* [Action item]:
Find "- Can be composed" and "sophisticated parameter design" in the records below. Copy the lines holding them and every line between, exactly, and no others.

Stored items from a collection:
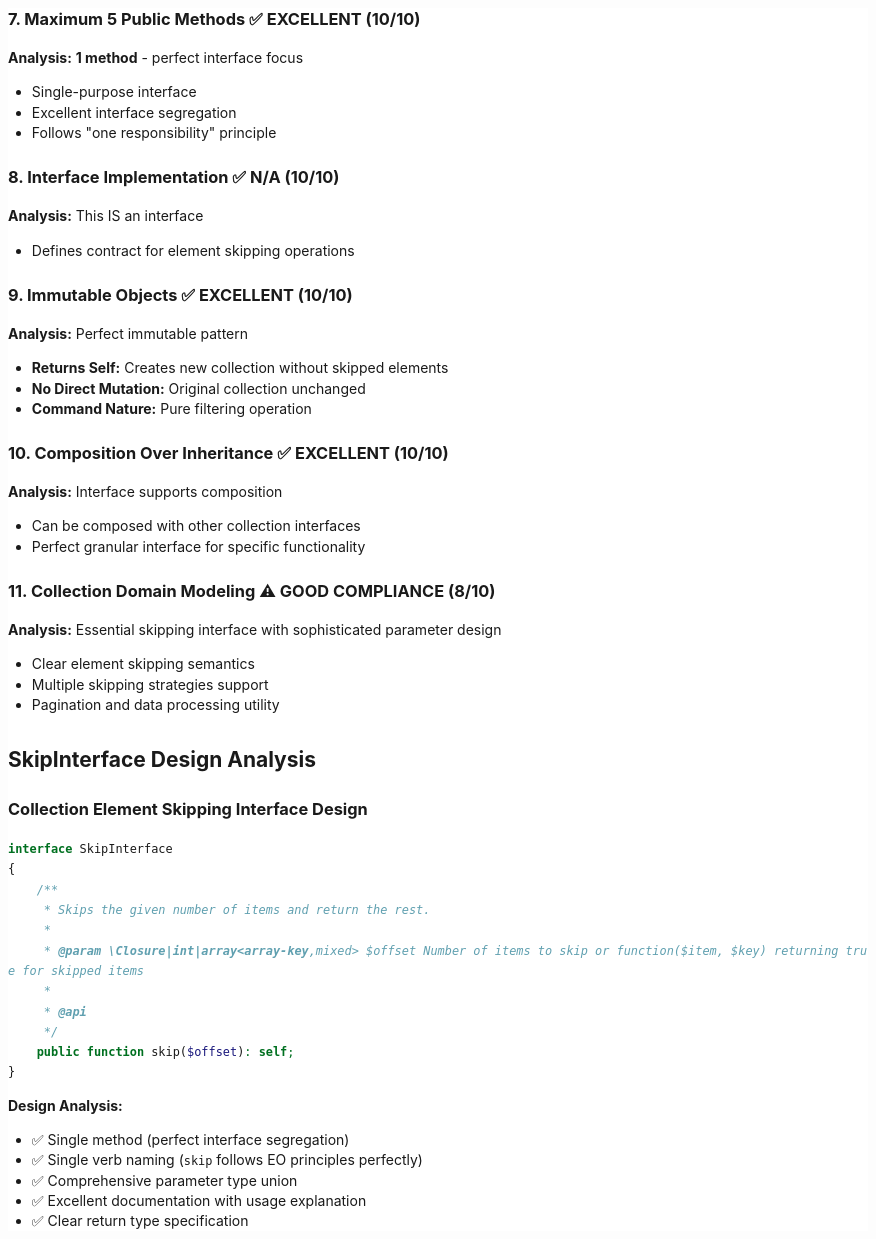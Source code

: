 ### 7. Maximum 5 Public Methods ✅ EXCELLENT (10/10)
**Analysis:** **1 method** - perfect interface focus
- Single-purpose interface
- Excellent interface segregation
- Follows "one responsibility" principle

### 8. Interface Implementation ✅ N/A (10/10)  
**Analysis:** This IS an interface
- Defines contract for element skipping operations

### 9. Immutable Objects ✅ EXCELLENT (10/10)
**Analysis:** Perfect immutable pattern
- **Returns Self:** Creates new collection without skipped elements
- **No Direct Mutation:** Original collection unchanged
- **Command Nature:** Pure filtering operation

### 10. Composition Over Inheritance ✅ EXCELLENT (10/10)
**Analysis:** Interface supports composition
- Can be composed with other collection interfaces
- Perfect granular interface for specific functionality

### 11. Collection Domain Modeling ⚠️ GOOD COMPLIANCE (8/10)
**Analysis:** Essential skipping interface with sophisticated parameter design
- Clear element skipping semantics
- Multiple skipping strategies support
- Pagination and data processing utility

## SkipInterface Design Analysis

### Collection Element Skipping Interface Design
```php
interface SkipInterface
{
    /**
     * Skips the given number of items and return the rest.
     *
     * @param \Closure|int|array<array-key,mixed> $offset Number of items to skip or function($item, $key) returning true for skipped items
     *
     * @api
     */
    public function skip($offset): self;
}
```

**Design Analysis:**
- ✅ Single method (perfect interface segregation)
- ✅ Single verb naming (`skip` follows EO principles perfectly)
- ✅ Comprehensive parameter type union
- ✅ Excellent documentation with usage explanation
- ✅ Clear return type specification

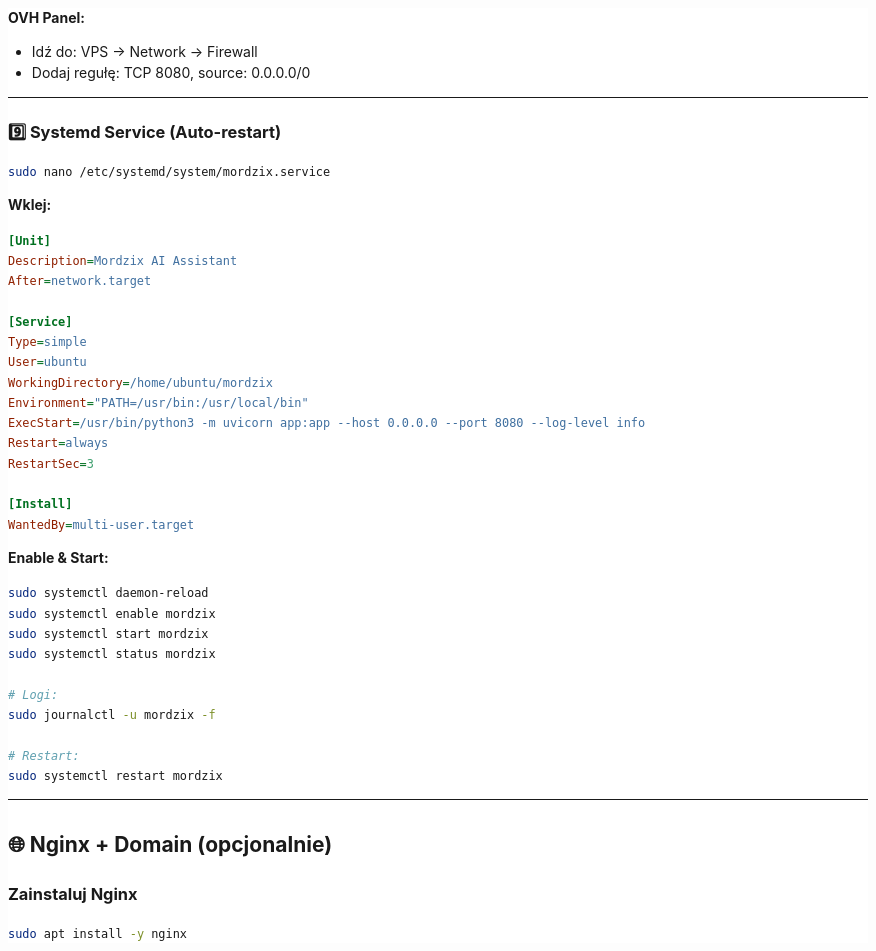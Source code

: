 **OVH Panel:**
- Idź do: VPS → Network → Firewall
- Dodaj regułę: TCP 8080, source: 0.0.0.0/0

---

### 9️⃣ Systemd Service (Auto-restart)

```bash
sudo nano /etc/systemd/system/mordzix.service
```

**Wklej:**
```ini
[Unit]
Description=Mordzix AI Assistant
After=network.target

[Service]
Type=simple
User=ubuntu
WorkingDirectory=/home/ubuntu/mordzix
Environment="PATH=/usr/bin:/usr/local/bin"
ExecStart=/usr/bin/python3 -m uvicorn app:app --host 0.0.0.0 --port 8080 --log-level info
Restart=always
RestartSec=3

[Install]
WantedBy=multi-user.target
```

**Enable & Start:**
```bash
sudo systemctl daemon-reload
sudo systemctl enable mordzix
sudo systemctl start mordzix
sudo systemctl status mordzix

# Logi:
sudo journalctl -u mordzix -f

# Restart:
sudo systemctl restart mordzix
```

---

## 🌐 Nginx + Domain (opcjonalnie)

### Zainstaluj Nginx

```bash
sudo apt install -y nginx
```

* [Task output]:
- Can be composed with other collection interfaces
- Perfect granular interface for specific functionality

### 11. Collection Domain Modeling ⚠️ GOOD COMPLIANCE (8/10)
**Analysis:** Essential skipping interface with sophisticated parameter design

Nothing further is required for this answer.